_About this task:_ Nothing but the lines from the one containing "editing app specifications" to the end of the data should be returned, each exactly as written.

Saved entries
▬▬▬▬▬▬
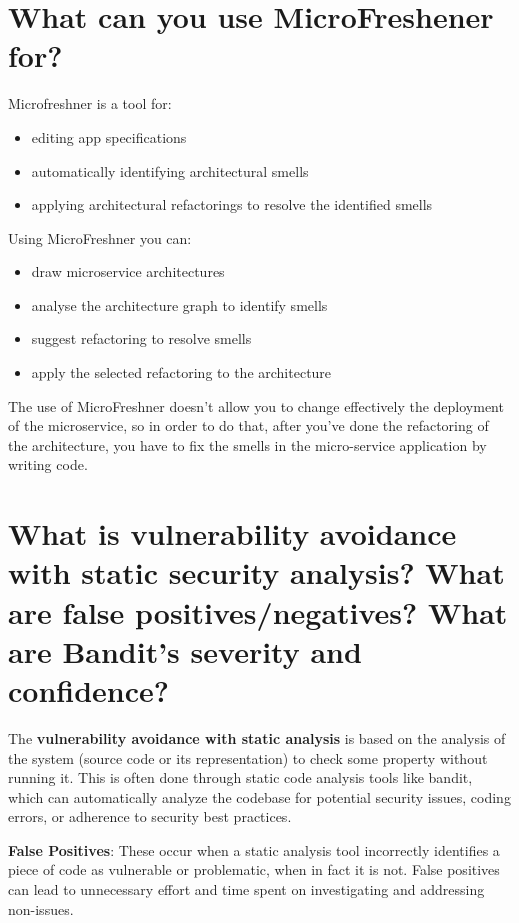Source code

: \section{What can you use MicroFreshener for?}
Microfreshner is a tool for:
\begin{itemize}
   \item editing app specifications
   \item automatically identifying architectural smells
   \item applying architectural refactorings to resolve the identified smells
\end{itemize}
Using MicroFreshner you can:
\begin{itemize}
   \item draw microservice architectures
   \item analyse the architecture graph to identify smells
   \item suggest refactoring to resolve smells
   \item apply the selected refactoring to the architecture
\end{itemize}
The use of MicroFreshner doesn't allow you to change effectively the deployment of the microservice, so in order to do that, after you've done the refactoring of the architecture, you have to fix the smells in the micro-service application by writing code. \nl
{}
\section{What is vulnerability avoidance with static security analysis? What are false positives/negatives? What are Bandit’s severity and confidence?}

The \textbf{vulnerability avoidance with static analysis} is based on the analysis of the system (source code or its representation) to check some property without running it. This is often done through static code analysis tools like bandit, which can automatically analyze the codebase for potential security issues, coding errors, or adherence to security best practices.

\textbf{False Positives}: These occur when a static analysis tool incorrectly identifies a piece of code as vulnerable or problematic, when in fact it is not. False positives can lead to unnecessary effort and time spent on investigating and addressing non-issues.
▬▬▬▬▬▬
_Solution to the problem:_
   \item editing app specifications
   \item automatically identifying architectural smells
   \item applying architectural refactorings to resolve the identified smells
\end{itemize}
Using MicroFreshner you can:
\begin{itemize}
   \item draw microservice architectures
   \item analyse the architecture graph to identify smells
   \item suggest refactoring to resolve smells
   \item apply the selected refactoring to the architecture
\end{itemize}
The use of MicroFreshner doesn't allow you to change effectively the deployment of the microservice, so in order to do that, after you've done the refactoring of the architecture, you have to fix the smells in the micro-service application by writing code. \nl
{}
\section{What is vulnerability avoidance with static security analysis? What are false positives/negatives? What are Bandit’s severity and confidence?}

The \textbf{vulnerability avoidance with static analysis} is based on the analysis of the system (source code or its representation) to check some property without running it. This is often done through static code analysis tools like bandit, which can automatically analyze the codebase for potential security issues, coding errors, or adherence to security best practices.

\textbf{False Positives}: These occur when a static analysis tool incorrectly identifies a piece of code as vulnerable or problematic, when in fact it is not. False positives can lead to unnecessary effort and time spent on investigating and addressing non-issues.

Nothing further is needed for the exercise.